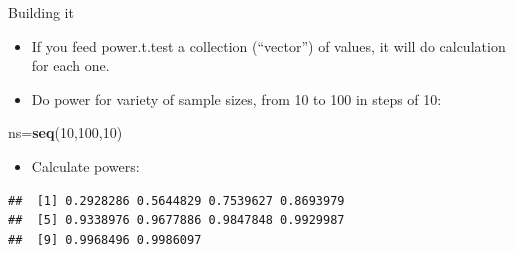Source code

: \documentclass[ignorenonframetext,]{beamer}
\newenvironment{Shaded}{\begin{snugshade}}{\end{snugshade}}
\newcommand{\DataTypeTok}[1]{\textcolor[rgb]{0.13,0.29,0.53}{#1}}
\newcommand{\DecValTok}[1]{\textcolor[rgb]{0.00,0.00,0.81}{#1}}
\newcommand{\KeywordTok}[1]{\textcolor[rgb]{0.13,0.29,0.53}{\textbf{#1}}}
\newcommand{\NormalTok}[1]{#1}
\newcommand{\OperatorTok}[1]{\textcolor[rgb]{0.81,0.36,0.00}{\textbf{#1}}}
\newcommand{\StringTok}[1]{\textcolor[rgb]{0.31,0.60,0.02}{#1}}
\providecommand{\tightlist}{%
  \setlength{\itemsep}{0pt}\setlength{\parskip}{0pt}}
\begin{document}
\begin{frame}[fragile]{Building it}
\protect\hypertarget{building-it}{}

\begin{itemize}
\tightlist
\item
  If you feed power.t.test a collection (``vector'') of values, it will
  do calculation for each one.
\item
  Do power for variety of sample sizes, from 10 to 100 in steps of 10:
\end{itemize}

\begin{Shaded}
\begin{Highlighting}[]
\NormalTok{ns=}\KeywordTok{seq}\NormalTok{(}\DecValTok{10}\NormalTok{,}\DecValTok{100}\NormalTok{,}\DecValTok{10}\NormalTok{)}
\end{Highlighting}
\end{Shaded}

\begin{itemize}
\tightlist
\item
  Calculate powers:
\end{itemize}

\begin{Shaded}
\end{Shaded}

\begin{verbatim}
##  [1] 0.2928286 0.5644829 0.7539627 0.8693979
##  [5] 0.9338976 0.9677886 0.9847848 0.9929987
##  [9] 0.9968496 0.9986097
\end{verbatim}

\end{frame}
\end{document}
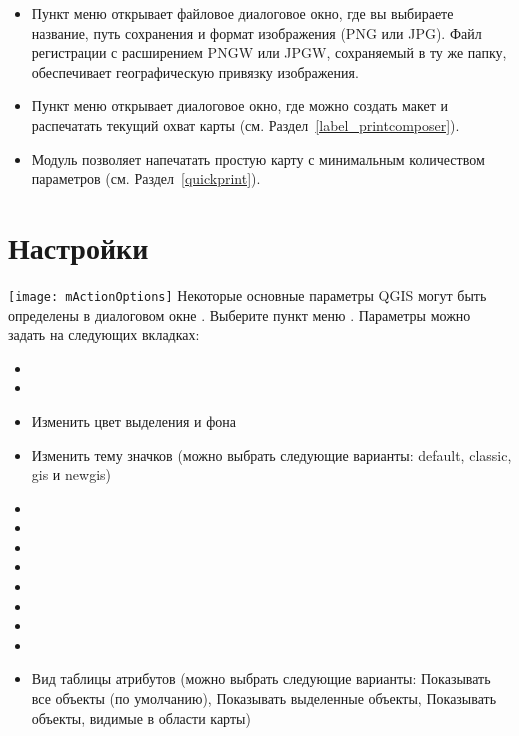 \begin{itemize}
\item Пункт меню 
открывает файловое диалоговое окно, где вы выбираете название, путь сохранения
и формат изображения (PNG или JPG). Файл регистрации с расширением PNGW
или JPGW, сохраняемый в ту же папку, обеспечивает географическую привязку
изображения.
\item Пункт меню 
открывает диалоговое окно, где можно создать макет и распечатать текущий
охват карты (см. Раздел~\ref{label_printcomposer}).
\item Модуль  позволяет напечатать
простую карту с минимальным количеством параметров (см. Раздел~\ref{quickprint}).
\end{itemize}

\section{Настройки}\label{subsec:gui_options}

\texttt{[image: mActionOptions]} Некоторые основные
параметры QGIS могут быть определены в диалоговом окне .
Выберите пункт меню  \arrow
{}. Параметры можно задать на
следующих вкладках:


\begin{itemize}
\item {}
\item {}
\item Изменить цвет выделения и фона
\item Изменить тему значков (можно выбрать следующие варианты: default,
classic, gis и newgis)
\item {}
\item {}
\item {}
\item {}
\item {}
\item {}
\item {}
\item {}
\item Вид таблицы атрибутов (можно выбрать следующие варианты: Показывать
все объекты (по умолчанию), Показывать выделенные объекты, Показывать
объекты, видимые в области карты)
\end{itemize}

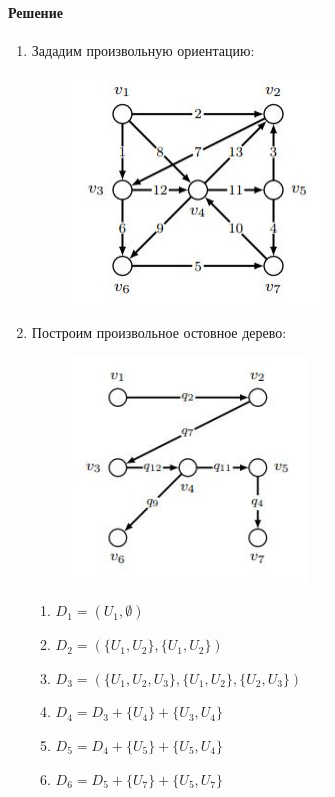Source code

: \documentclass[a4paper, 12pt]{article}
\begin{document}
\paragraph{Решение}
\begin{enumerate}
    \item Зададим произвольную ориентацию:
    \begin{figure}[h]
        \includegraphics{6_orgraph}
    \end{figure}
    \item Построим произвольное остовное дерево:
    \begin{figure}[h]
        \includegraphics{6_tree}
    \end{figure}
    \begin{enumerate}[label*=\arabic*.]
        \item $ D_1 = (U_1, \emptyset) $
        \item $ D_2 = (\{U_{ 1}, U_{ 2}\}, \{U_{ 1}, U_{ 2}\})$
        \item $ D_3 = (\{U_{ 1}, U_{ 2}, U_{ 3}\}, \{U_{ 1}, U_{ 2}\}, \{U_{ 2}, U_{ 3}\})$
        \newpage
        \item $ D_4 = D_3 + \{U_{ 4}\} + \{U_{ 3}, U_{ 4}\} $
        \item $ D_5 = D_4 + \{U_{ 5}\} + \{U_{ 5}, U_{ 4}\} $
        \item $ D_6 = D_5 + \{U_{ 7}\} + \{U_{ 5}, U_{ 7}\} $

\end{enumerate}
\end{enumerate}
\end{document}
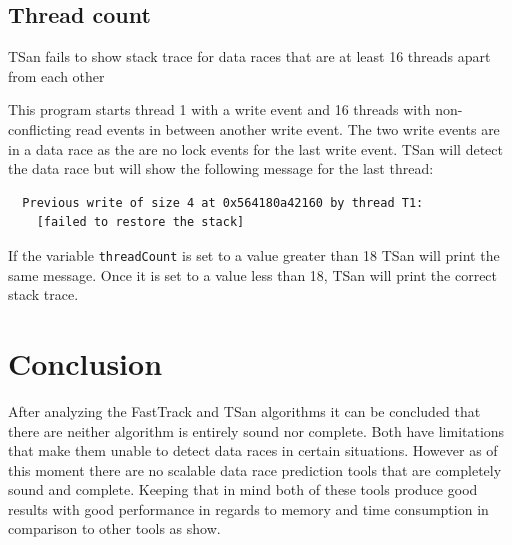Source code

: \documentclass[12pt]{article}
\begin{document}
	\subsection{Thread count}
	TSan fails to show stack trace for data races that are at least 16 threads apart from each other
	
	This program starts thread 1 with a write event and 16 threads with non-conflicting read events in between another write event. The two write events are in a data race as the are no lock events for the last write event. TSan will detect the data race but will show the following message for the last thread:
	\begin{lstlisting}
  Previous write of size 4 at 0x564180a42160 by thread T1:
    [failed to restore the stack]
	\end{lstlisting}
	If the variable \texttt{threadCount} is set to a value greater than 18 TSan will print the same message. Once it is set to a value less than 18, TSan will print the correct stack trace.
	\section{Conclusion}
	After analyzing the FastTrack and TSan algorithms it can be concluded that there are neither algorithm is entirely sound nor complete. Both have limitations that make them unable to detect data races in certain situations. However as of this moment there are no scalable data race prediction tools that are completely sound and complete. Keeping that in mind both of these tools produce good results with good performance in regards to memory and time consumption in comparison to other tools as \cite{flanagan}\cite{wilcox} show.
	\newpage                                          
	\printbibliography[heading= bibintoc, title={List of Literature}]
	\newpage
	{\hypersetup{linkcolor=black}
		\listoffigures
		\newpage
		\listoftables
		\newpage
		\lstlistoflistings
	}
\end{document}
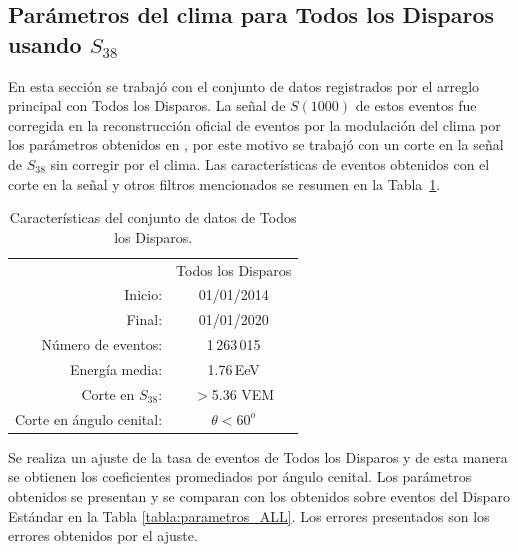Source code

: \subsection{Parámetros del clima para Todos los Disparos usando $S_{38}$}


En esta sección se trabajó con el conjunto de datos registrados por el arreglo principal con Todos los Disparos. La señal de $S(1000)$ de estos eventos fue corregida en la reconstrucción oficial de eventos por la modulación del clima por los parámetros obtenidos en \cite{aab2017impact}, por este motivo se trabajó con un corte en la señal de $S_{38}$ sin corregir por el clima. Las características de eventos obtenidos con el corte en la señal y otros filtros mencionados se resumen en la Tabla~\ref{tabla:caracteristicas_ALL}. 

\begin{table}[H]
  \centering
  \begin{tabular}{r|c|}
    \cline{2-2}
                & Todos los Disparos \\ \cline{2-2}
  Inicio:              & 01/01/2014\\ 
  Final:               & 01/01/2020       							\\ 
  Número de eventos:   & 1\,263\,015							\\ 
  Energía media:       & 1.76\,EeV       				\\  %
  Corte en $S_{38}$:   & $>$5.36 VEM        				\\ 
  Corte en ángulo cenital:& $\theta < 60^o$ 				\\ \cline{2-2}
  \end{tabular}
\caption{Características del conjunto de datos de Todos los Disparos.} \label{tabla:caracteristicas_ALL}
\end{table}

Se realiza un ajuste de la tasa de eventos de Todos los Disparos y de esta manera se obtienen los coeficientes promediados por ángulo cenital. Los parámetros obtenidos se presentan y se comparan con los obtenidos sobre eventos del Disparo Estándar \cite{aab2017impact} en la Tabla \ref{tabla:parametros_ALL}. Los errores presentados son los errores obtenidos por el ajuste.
******************************
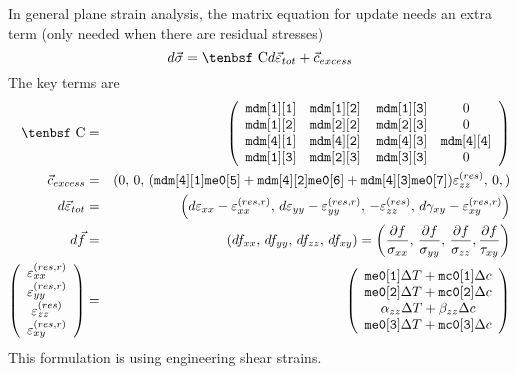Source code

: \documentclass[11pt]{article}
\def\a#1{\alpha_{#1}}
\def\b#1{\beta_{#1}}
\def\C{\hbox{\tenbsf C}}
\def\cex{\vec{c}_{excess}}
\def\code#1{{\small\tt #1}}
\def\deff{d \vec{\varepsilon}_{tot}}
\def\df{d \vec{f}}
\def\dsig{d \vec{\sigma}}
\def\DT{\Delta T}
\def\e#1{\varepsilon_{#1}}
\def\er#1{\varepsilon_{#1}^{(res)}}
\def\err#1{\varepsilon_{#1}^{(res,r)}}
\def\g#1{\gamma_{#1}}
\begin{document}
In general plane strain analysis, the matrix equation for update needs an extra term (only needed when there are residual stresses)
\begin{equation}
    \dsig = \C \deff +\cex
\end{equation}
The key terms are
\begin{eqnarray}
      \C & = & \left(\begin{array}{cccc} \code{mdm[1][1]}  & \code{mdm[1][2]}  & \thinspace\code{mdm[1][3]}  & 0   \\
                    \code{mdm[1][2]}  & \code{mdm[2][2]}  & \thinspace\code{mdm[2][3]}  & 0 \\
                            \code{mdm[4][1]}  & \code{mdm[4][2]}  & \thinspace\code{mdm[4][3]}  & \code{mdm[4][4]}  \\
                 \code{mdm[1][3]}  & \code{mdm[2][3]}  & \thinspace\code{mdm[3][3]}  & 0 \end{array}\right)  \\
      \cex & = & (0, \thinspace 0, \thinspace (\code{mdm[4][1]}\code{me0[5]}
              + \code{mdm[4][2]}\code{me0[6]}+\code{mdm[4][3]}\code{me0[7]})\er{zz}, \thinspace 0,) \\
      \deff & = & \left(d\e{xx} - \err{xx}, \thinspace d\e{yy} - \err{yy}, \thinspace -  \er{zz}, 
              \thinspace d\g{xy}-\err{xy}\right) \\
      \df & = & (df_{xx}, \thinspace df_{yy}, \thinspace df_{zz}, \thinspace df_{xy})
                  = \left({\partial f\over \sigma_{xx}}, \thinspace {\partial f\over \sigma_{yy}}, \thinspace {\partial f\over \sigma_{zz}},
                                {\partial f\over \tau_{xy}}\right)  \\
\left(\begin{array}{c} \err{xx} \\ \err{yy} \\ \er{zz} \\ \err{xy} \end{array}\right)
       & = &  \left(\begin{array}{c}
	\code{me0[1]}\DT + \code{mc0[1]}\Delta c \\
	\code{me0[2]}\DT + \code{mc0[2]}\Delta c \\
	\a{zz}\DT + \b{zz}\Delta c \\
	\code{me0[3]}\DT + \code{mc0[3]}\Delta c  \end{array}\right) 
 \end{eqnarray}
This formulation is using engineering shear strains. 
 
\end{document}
******************************
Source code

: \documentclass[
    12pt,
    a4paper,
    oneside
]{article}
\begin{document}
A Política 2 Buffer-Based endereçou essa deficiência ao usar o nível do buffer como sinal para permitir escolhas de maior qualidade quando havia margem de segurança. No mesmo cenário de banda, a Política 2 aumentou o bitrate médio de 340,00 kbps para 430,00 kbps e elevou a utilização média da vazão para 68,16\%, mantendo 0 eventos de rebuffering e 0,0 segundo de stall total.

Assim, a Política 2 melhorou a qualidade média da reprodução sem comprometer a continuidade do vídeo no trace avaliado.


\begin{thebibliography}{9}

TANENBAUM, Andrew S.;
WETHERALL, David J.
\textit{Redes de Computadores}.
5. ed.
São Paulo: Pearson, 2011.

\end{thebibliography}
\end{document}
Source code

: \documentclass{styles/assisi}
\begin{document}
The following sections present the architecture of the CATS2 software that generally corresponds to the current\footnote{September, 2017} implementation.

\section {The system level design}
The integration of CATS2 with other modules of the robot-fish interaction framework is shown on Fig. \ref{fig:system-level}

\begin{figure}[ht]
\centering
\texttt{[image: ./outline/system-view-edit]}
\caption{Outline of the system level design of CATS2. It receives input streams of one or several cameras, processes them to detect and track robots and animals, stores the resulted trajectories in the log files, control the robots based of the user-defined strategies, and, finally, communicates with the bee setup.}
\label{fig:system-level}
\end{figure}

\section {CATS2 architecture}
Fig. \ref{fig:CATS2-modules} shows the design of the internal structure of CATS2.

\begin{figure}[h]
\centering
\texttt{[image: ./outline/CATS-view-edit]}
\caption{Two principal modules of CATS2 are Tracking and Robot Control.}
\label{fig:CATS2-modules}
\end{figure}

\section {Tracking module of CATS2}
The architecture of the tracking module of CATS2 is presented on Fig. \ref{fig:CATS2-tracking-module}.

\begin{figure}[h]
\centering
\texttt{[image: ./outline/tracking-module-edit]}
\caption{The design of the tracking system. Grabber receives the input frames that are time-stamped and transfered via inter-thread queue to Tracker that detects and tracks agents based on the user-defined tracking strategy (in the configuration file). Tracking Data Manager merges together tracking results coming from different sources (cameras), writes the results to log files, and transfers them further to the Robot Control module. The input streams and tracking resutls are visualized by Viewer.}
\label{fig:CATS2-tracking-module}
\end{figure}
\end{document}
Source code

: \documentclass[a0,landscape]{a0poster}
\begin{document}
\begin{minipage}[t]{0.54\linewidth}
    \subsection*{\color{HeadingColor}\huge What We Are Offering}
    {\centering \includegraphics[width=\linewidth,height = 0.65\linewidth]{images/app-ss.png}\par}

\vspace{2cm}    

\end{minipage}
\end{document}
******************************
From the records above, pick out and copy each line holding the word "newpage".

### Answer to this exercise:
        \newpage
	\newpage                                          
	\newpage
		\newpage
		\newpage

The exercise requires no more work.